• What the task asks:
Please say how many lines in the records contain the word "файлов", giving only the number.

Source texts of formatted documents:
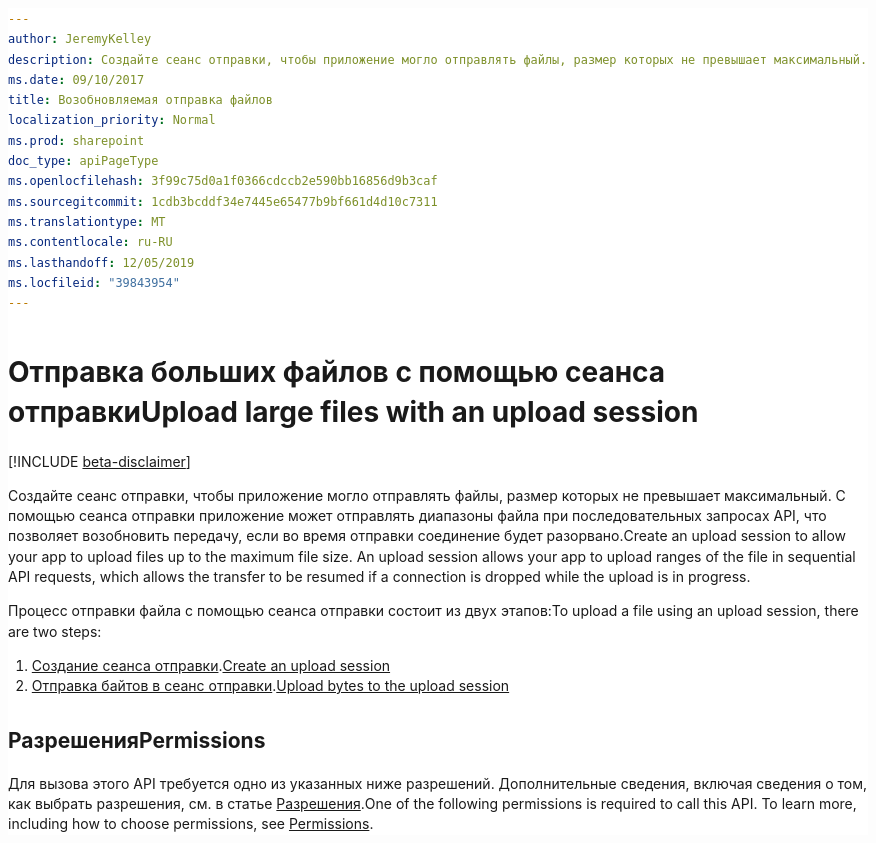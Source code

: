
 ```yaml
---
author: JeremyKelley
description: Создайте сеанс отправки, чтобы приложение могло отправлять файлы, размер которых не превышает максимальный.
ms.date: 09/10/2017
title: Возобновляемая отправка файлов
localization_priority: Normal
ms.prod: sharepoint
doc_type: apiPageType
ms.openlocfilehash: 3f99c75d0a1f0366cdccb2e590bb16856d9b3caf
ms.sourcegitcommit: 1cdb3bcddf34e7445e65477b9bf661d4d10c7311
ms.translationtype: MT
ms.contentlocale: ru-RU
ms.lasthandoff: 12/05/2019
ms.locfileid: "39843954"
---
```

# <a name="upload-large-files-with-an-upload-session"></a><span data-ttu-id="2c133-103">Отправка больших файлов с помощью сеанса отправки</span><span class="sxs-lookup"><span data-stu-id="2c133-103">Upload large files with an upload session</span></span>

[!INCLUDE [beta-disclaimer](../../includes/beta-disclaimer.md)]

<span data-ttu-id="2c133-p101">Создайте сеанс отправки, чтобы приложение могло отправлять файлы, размер которых не превышает максимальный. С помощью сеанса отправки приложение может отправлять диапазоны файла при последовательных запросах API, что позволяет возобновить передачу, если во время отправки соединение будет разорвано.</span><span class="sxs-lookup"><span data-stu-id="2c133-p101">Create an upload session to allow your app to upload files up to the maximum file size. An upload session allows your app to upload ranges of the file in sequential API requests, which allows the transfer to be resumed if a connection is dropped while the upload is in progress.</span></span>

<span data-ttu-id="2c133-106">Процесс отправки файла с помощью сеанса отправки состоит из двух этапов:</span><span class="sxs-lookup"><span data-stu-id="2c133-106">To upload a file using an upload session, there are two steps:</span></span>

1. <span data-ttu-id="2c133-107">[Создание сеанса отправки](#create-an-upload-session).</span><span class="sxs-lookup"><span data-stu-id="2c133-107">[Create an upload session](#create-an-upload-session)</span></span>
2. <span data-ttu-id="2c133-108">[Отправка байтов в сеанс отправки](#upload-bytes-to-the-upload-session).</span><span class="sxs-lookup"><span data-stu-id="2c133-108">[Upload bytes to the upload session](#upload-bytes-to-the-upload-session)</span></span>

## <a name="permissions"></a><span data-ttu-id="2c133-109">Разрешения</span><span class="sxs-lookup"><span data-stu-id="2c133-109">Permissions</span></span>

<span data-ttu-id="2c133-p102">Для вызова этого API требуется одно из указанных ниже разрешений. Дополнительные сведения, включая сведения о том, как выбрать разрешения, см. в статье [Разрешения](/graph/permissions-reference).</span><span class="sxs-lookup"><span data-stu-id="2c133-p102">One of the following permissions is required to call this API. To learn more, including how to choose permissions, see [Permissions](/graph/permissions-reference).</span></span>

• Response box:
2